Problem description →
What does the data read, word for word, from the line containing "静かな声音で、アベルがラミアの言葉を遮った。" through its final line? Give those lines only.

The input →
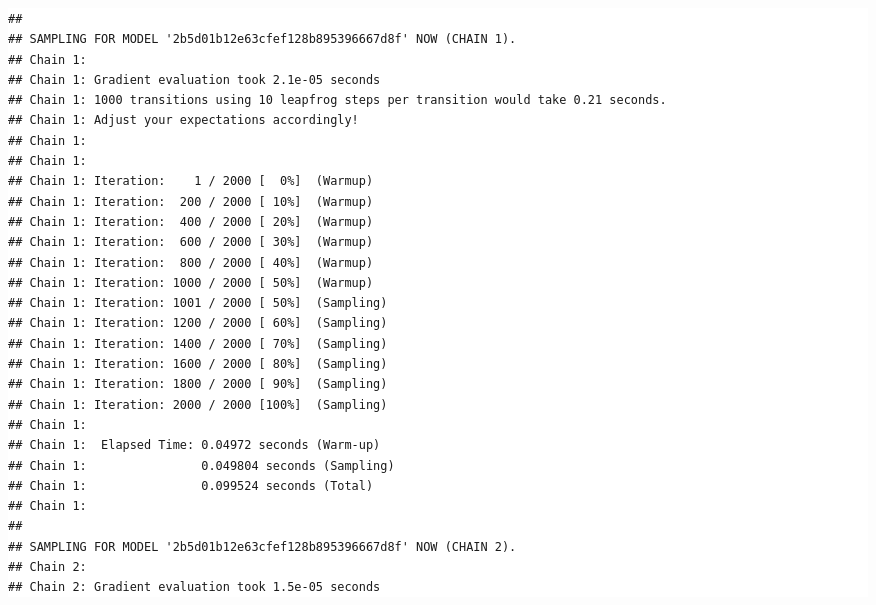     ## 
    ## SAMPLING FOR MODEL '2b5d01b12e63cfef128b895396667d8f' NOW (CHAIN 1).
    ## Chain 1: 
    ## Chain 1: Gradient evaluation took 2.1e-05 seconds
    ## Chain 1: 1000 transitions using 10 leapfrog steps per transition would take 0.21 seconds.
    ## Chain 1: Adjust your expectations accordingly!
    ## Chain 1: 
    ## Chain 1: 
    ## Chain 1: Iteration:    1 / 2000 [  0%]  (Warmup)
    ## Chain 1: Iteration:  200 / 2000 [ 10%]  (Warmup)
    ## Chain 1: Iteration:  400 / 2000 [ 20%]  (Warmup)
    ## Chain 1: Iteration:  600 / 2000 [ 30%]  (Warmup)
    ## Chain 1: Iteration:  800 / 2000 [ 40%]  (Warmup)
    ## Chain 1: Iteration: 1000 / 2000 [ 50%]  (Warmup)
    ## Chain 1: Iteration: 1001 / 2000 [ 50%]  (Sampling)
    ## Chain 1: Iteration: 1200 / 2000 [ 60%]  (Sampling)
    ## Chain 1: Iteration: 1400 / 2000 [ 70%]  (Sampling)
    ## Chain 1: Iteration: 1600 / 2000 [ 80%]  (Sampling)
    ## Chain 1: Iteration: 1800 / 2000 [ 90%]  (Sampling)
    ## Chain 1: Iteration: 2000 / 2000 [100%]  (Sampling)
    ## Chain 1: 
    ## Chain 1:  Elapsed Time: 0.04972 seconds (Warm-up)
    ## Chain 1:                0.049804 seconds (Sampling)
    ## Chain 1:                0.099524 seconds (Total)
    ## Chain 1: 
    ## 
    ## SAMPLING FOR MODEL '2b5d01b12e63cfef128b895396667d8f' NOW (CHAIN 2).
    ## Chain 2: 
    ## Chain 2: Gradient evaluation took 1.5e-05 seconds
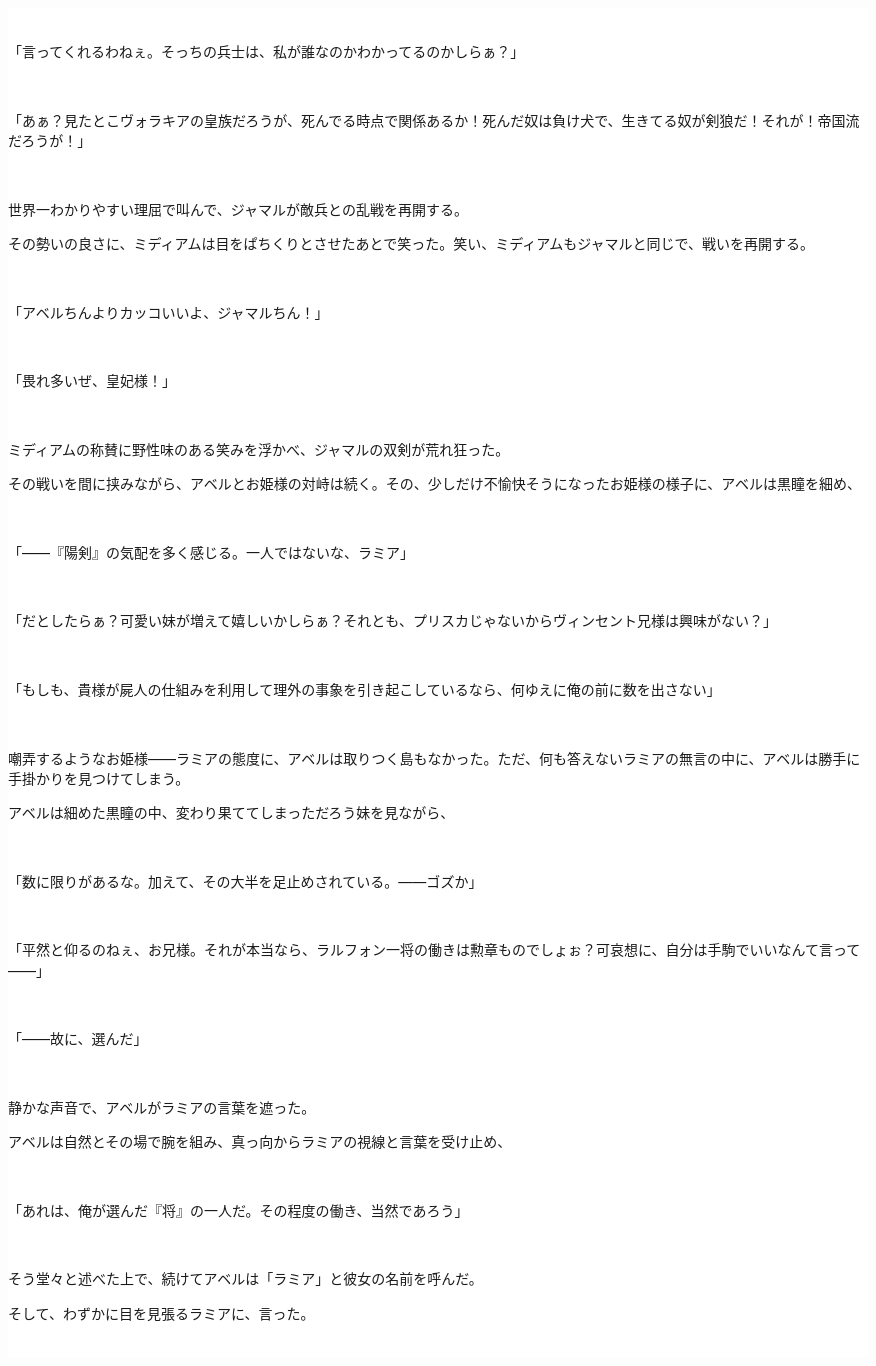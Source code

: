 　

「言ってくれるわねぇ。そっちの兵士は、私が誰なのかわかってるのかしらぁ？」

　

「あぁ？見たとこヴォラキアの皇族だろうが、死んでる時点で関係あるか！死んだ奴は負け犬で、生きてる奴が剣狼だ！それが！帝国流だろうが！」

　

世界一わかりやすい理屈で叫んで、ジャマルが敵兵との乱戦を再開する。

その勢いの良さに、ミディアムは目をぱちくりとさせたあとで笑った。笑い、ミディアムもジャマルと同じで、戦いを再開する。

　

「アベルちんよりカッコいいよ、ジャマルちん！」

　

「畏れ多いぜ、皇妃様！」

　

ミディアムの称賛に野性味のある笑みを浮かべ、ジャマルの双剣が荒れ狂った。

その戦いを間に挟みながら、アベルとお姫様の対峙は続く。その、少しだけ不愉快そうになったお姫様の様子に、アベルは黒瞳を細め、

　

「――『陽剣』の気配を多く感じる。一人ではないな、ラミア」

　

「だとしたらぁ？可愛い妹が増えて嬉しいかしらぁ？それとも、プリスカじゃないからヴィンセント兄様は興味がない？」

　

「もしも、貴様が屍人の仕組みを利用して理外の事象を引き起こしているなら、何ゆえに俺の前に数を出さない」

　

嘲弄するようなお姫様――ラミアの態度に、アベルは取りつく島もなかった。ただ、何も答えないラミアの無言の中に、アベルは勝手に手掛かりを見つけてしまう。

アベルは細めた黒瞳の中、変わり果ててしまっただろう妹を見ながら、

　

「数に限りがあるな。加えて、その大半を足止めされている。――ゴズか」

　

「平然と仰るのねぇ、お兄様。それが本当なら、ラルフォン一将の働きは勲章ものでしょぉ？可哀想に、自分は手駒でいいなんて言って――」

　

「――故に、選んだ」

　

静かな声音で、アベルがラミアの言葉を遮った。

アベルは自然とその場で腕を組み、真っ向からラミアの視線と言葉を受け止め、

　

「あれは、俺が選んだ『将』の一人だ。その程度の働き、当然であろう」

　

そう堂々と述べた上で、続けてアベルは「ラミア」と彼女の名前を呼んだ。

そして、わずかに目を見張るラミアに、言った。

　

Final answer →
静かな声音で、アベルがラミアの言葉を遮った。

アベルは自然とその場で腕を組み、真っ向からラミアの視線と言葉を受け止め、

　

「あれは、俺が選んだ『将』の一人だ。その程度の働き、当然であろう」

　

そう堂々と述べた上で、続けてアベルは「ラミア」と彼女の名前を呼んだ。

そして、わずかに目を見張るラミアに、言った。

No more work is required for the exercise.